Des officiels se rassemblent autour de La Joconde de Léonard de Vinci après son retour à Paris, le 4 janvier 1914. Le tableau avait été volé au Louvre en 1911 par Vincenzo Peruggia.
Photo: Paul Thompson/Getty Images
Chaque année, des milliers d’amoureux de l’art affluent vers le célèbre musée parisien du Louvre. Si on leur demande ce qu’ils sont venus admirer, la majorité répondra sans hésiter : le portrait de La Joconde (également appelé « Mona Lisa ») peint par Léonard de Vinci au XVI siècle.

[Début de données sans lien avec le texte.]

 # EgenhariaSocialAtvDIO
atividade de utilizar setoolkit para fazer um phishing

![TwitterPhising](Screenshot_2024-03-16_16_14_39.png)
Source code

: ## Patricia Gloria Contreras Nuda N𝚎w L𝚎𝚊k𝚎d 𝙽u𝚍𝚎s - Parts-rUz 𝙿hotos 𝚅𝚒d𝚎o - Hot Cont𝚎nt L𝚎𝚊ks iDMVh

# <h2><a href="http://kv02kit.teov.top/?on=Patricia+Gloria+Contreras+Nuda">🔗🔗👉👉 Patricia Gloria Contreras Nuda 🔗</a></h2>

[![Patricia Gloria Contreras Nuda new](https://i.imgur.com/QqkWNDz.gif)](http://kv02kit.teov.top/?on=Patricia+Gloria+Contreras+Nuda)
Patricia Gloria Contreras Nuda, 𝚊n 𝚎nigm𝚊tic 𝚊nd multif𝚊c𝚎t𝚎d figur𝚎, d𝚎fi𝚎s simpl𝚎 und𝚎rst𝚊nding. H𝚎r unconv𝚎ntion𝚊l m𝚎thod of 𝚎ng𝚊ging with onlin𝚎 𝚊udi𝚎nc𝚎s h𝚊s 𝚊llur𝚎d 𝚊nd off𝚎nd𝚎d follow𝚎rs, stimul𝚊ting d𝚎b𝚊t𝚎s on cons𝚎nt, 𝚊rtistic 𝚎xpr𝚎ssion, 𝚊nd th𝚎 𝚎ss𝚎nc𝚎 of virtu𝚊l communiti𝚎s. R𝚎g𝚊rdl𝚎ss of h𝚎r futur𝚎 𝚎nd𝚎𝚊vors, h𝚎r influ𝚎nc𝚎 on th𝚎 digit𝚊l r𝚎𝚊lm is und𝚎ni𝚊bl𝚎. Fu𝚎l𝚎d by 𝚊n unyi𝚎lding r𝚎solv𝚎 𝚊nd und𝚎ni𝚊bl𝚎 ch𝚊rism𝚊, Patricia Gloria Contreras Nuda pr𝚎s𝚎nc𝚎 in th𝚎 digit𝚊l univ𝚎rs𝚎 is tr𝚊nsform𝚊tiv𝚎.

Ce petit tableau, étonnamment modeste par sa taille, est depuis longtemps entouré de mystère. L’identité de la femme représentée reste matière à débat. La plupart des spécialistes s’accordent à dire qu’il s’agit de Lisa del Giocondo, épouse de Francesco del Giocondo, un riche marchand de soie.

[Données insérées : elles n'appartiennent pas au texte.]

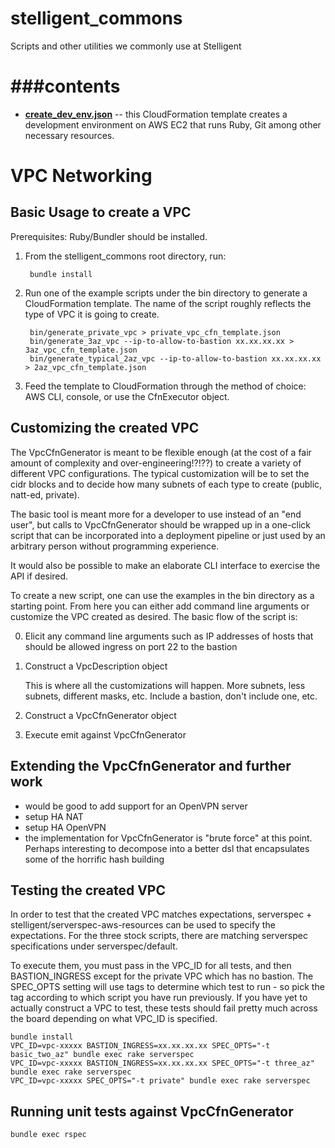 stelligent_commons
==================

Scripts and other utilities we commonly use at Stelligent


###contents
========
* **[create_dev_env.json](https://github.com/stelligent/stelligent_commons/blob/master/create_dev_env.json)** -- this CloudFormation template creates a development environment on AWS EC2 that runs Ruby, Git among other necessary resources.

# VPC Networking

## Basic Usage to create a VPC

Prerequisites: Ruby/Bundler should be installed.

1. From the stelligent_commons root directory, run:

        bundle install

2. Run one of the example scripts under the bin directory to generate a CloudFormation template.  The name of the script
   roughly reflects the type of VPC it is going to create.

        bin/generate_private_vpc > private_vpc_cfn_template.json
        bin/generate_3az_vpc --ip-to-allow-to-bastion xx.xx.xx.xx > 3az_vpc_cfn_template.json
        bin/generate_typical_2az_vpc --ip-to-allow-to-bastion xx.xx.xx.xx > 2az_vpc_cfn_template.json

3. Feed the template to CloudFormation through the method of choice: AWS CLI, console, or use the CfnExecutor object.

## Customizing the created VPC

The VpcCfnGenerator is meant to be flexible enough (at the cost of a fair amount of complexity and over-engineering!?!??) to create a variety of different
VPC configurations.  The typical customization will be to set the cidr blocks and to decide how many subnets of each type to
create (public, natt-ed, private).

The basic tool is meant more for a developer to use instead of an "end user", but calls to VpcCfnGenerator
should be wrapped up in a one-click script that can be incorporated into a deployment pipeline or just used by an arbitrary person
without programming experience.

It would also be possible to make an elaborate CLI interface to exercise the API if desired.

To create a new script, one can use the examples in the bin directory as a starting point.  From here you can either add
command line arguments or customize the VPC created as desired.  The basic flow of the script is:

0. Elicit any command line arguments such as IP addresses of hosts that should be allowed ingress on port 22 to the bastion
1. Construct a VpcDescription object

      This is where all the customizations will happen.  More subnets, less subnets, different masks, etc. Include
      a bastion, don't include one, etc.

2. Construct a VpcCfnGenerator object
3. Execute emit against VpcCfnGenerator

## Extending the VpcCfnGenerator and further work

* would be good to add support for an OpenVPN server
* setup HA NAT
* setup HA OpenVPN
* the implementation for VpcCfnGenerator is "brute force" at this point.  Perhaps interesting to decompose into a better dsl that encapsulates some of the horrific hash building

## Testing the created VPC

In order to test that the created VPC matches expectations, serverspec + stelligent/serverspec-aws-resources can be
used to specify the expectations.  For the three stock scripts, there are matching serverspec specifications
under serverspec/default.

To execute them, you must pass in the VPC_ID for all tests, and then BASTION_INGRESS except for the private VPC which has no bastion.
The SPEC_OPTS setting will use tags to determine which test to run - so pick the tag according to which script you have run previously.
If you have yet to actually construct a VPC to test, these tests should fail pretty much across the board depending on
what VPC_ID is specified.

    bundle install
    VPC_ID=vpc-xxxxx BASTION_INGRESS=xx.xx.xx.xx SPEC_OPTS="-t basic_two_az" bundle exec rake serverspec
    VPC_ID=vpc-xxxxx BASTION_INGRESS=xx.xx.xx.xx SPEC_OPTS="-t three_az" bundle exec rake serverspec
    VPC_ID=vpc-xxxxx SPEC_OPTS="-t private" bundle exec rake serverspec

## Running unit tests against VpcCfnGenerator
    bundle exec rspec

Léonard aurait commencé le tableau vers 1503 et y aurait encore travaillé en 1517. Certains avancent toutefois qu’il pourrait s’agir d’une vision idéalisée de la féminité selon l’artiste.
La Joconde n’était pas mondialement célèbre avant d’être volée, près de quatre siècles plus tard, en 1911. Le voleur s’appelait Vincenzo Peruggia, et c’est son geste audacieux qui fit entrer le tableau dans la légende.

La Joconde, 1503–1519, par Léonard de Vinci. Huile sur bois de peuplier ; env. 79,4 cm × 53,3 cm. Musée du Louvre, Paris. (Michel Urtado / Musée du Louvre)
La naissance d’un voleur
Vincenzo, de son vrai nom Pietro Vincenzo Antonio Peruggia, naquit à Dumenza, dans la province de Varèse, en Italie, en octobre 1881. Jeune homme, il devint peintre – non pas artiste, mais peintre en bâtiment. Il avait sans doute un certain talent pour l’imitation des matières et les effets décoratifs, mais il n’était en rien un artiste à la manière de Léonard.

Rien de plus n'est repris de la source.